Coconut Flan

Total Time:
50 min
Prep:
20 min
Cook:
30 min

Yield:
12 custards
Level:
Intermediate

Ingredients
  • 1 pint milk
  • 8 ounces coconut milk
  • 8 ounces coconut cream
  • 1 cup toasted coconut
  • 1 cup sugar
  • 1/4 cup water
  • 2 tablespoon lemon juice
  • 6 whole eggs
  • 3 egg yolks
Directions
  • Combine milk, coconut milk, and coconut cream. Bring to a boil, reduce and simmer for 15 minutes. Take off flame and let cool before adding the toasted coconut. Let toasted coconut infuse for 15 minutes.

  • Make caramel by adding the sugar and water in medium sauce pot and cooking until it darkens to amber, then whisk in the lemon juice.

  • Pour the caramel evenly in 4-ounce ramekins and set aside.

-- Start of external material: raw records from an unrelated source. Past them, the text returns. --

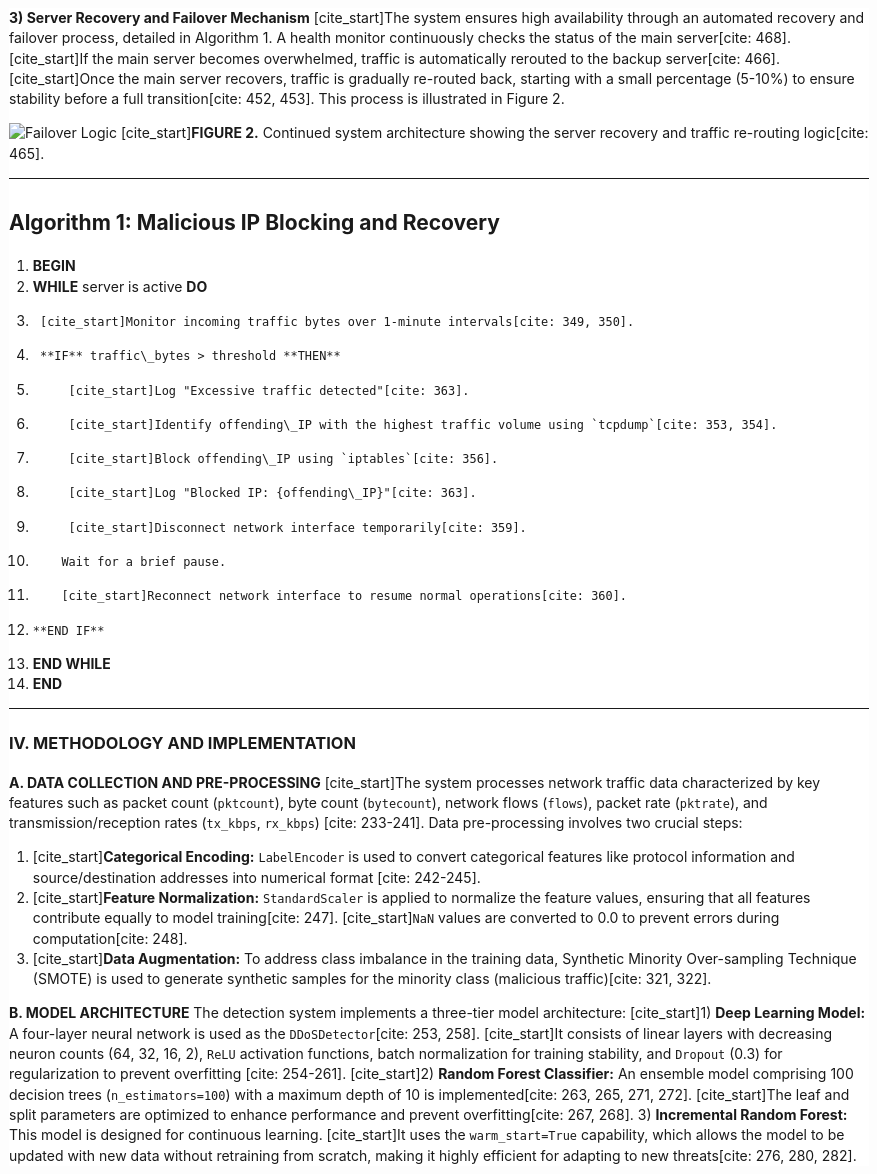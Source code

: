 **3) Server Recovery and Failover Mechanism**
[cite_start]The system ensures high availability through an automated recovery and failover process, detailed in Algorithm 1. A health monitor continuously checks the status of the main server[cite: 468]. [cite_start]If the main server becomes overwhelmed, traffic is automatically rerouted to the backup server[cite: 466]. [cite_start]Once the main server recovers, traffic is gradually re-routed back, starting with a small percentage (5-10%) to ensure stability before a full transition[cite: 452, 453]. This process is illustrated in Figure 2.

![Failover Logic](https://i.imgur.com/lM36sP3.png)
[cite_start]**FIGURE 2.** Continued system architecture showing the server recovery and traffic re-routing logic[cite: 465].

---
**Algorithm 1:** Malicious IP Blocking and Recovery
---
1.  **BEGIN**
2.  **WHILE** server is active **DO**
3.      [cite_start]Monitor incoming traffic bytes over 1-minute intervals[cite: 349, 350].
4.      **IF** traffic\_bytes > threshold **THEN**
5.          [cite_start]Log "Excessive traffic detected"[cite: 363].
6.          [cite_start]Identify offending\_IP with the highest traffic volume using `tcpdump`[cite: 353, 354].
7.          [cite_start]Block offending\_IP using `iptables`[cite: 356].
8.          [cite_start]Log "Blocked IP: {offending\_IP}"[cite: 363].
9.          [cite_start]Disconnect network interface temporarily[cite: 359].
10.         Wait for a brief pause.
11.         [cite_start]Reconnect network interface to resume normal operations[cite: 360].
12.     **END IF**
13. **END WHILE**
14. **END**
---

### IV. METHODOLOGY AND IMPLEMENTATION

**A. DATA COLLECTION AND PRE-PROCESSING**
[cite_start]The system processes network traffic data characterized by key features such as packet count (`pktcount`), byte count (`bytecount`), network flows (`flows`), packet rate (`pktrate`), and transmission/reception rates (`tx_kbps`, `rx_kbps`) [cite: 233-241]. Data pre-processing involves two crucial steps:
1.  [cite_start]**Categorical Encoding:** `LabelEncoder` is used to convert categorical features like protocol information and source/destination addresses into numerical format [cite: 242-245].
2.  [cite_start]**Feature Normalization:** `StandardScaler` is applied to normalize the feature values, ensuring that all features contribute equally to model training[cite: 247]. [cite_start]`NaN` values are converted to 0.0 to prevent errors during computation[cite: 248].
3.  [cite_start]**Data Augmentation:** To address class imbalance in the training data, Synthetic Minority Over-sampling Technique (SMOTE) is used to generate synthetic samples for the minority class (malicious traffic)[cite: 321, 322].

**B. MODEL ARCHITECTURE**
The detection system implements a three-tier model architecture:
[cite_start]1) **Deep Learning Model:** A four-layer neural network is used as the `DDoSDetector`[cite: 253, 258]. [cite_start]It consists of linear layers with decreasing neuron counts (64, 32, 16, 2), `ReLU` activation functions, batch normalization for training stability, and `Dropout` (0.3) for regularization to prevent overfitting [cite: 254-261].
[cite_start]2) **Random Forest Classifier:** An ensemble model comprising 100 decision trees (`n_estimators=100`) with a maximum depth of 10 is implemented[cite: 263, 265, 271, 272]. [cite_start]The leaf and split parameters are optimized to enhance performance and prevent overfitting[cite: 267, 268].
3) **Incremental Random Forest:** This model is designed for continuous learning. [cite_start]It uses the `warm_start=True` capability, which allows the model to be updated with new data without retraining from scratch, making it highly efficient for adapting to new threats[cite: 276, 280, 282].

Strain the milk mixture into a bowl. Add the eggs and yolks and whisk lightly. Fill each ramekin with this mixture, then place ramekin in roasting pan. Create a water bath by filling the roasting pan half way with hot water, and cook covered with foil in a preheated 325-degree oven for 25 minutes.

  • Serve with a fruit salsa.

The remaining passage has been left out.